*WHAT THE EXERCISE ASKS:* Lines with "connect" in the entries below: count them and reply with the number alone.
Segment Open
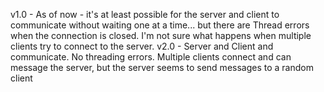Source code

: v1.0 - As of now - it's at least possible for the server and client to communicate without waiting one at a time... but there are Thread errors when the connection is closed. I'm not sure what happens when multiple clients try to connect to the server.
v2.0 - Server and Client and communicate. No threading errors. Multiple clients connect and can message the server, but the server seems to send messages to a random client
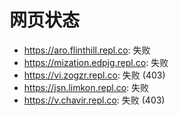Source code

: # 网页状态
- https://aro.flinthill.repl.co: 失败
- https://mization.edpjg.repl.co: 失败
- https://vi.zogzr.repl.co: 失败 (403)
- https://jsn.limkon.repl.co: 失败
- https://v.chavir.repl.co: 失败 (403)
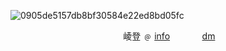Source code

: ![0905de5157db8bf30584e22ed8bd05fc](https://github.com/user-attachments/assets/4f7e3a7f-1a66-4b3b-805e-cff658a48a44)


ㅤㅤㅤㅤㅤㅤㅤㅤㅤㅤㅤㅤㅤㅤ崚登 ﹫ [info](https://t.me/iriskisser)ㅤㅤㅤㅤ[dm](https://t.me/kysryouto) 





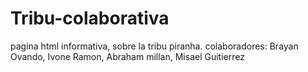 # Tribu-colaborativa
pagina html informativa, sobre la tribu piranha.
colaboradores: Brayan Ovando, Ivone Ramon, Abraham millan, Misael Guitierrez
Segment Closed
*SOLUTION TO THE PROBLEM:* 2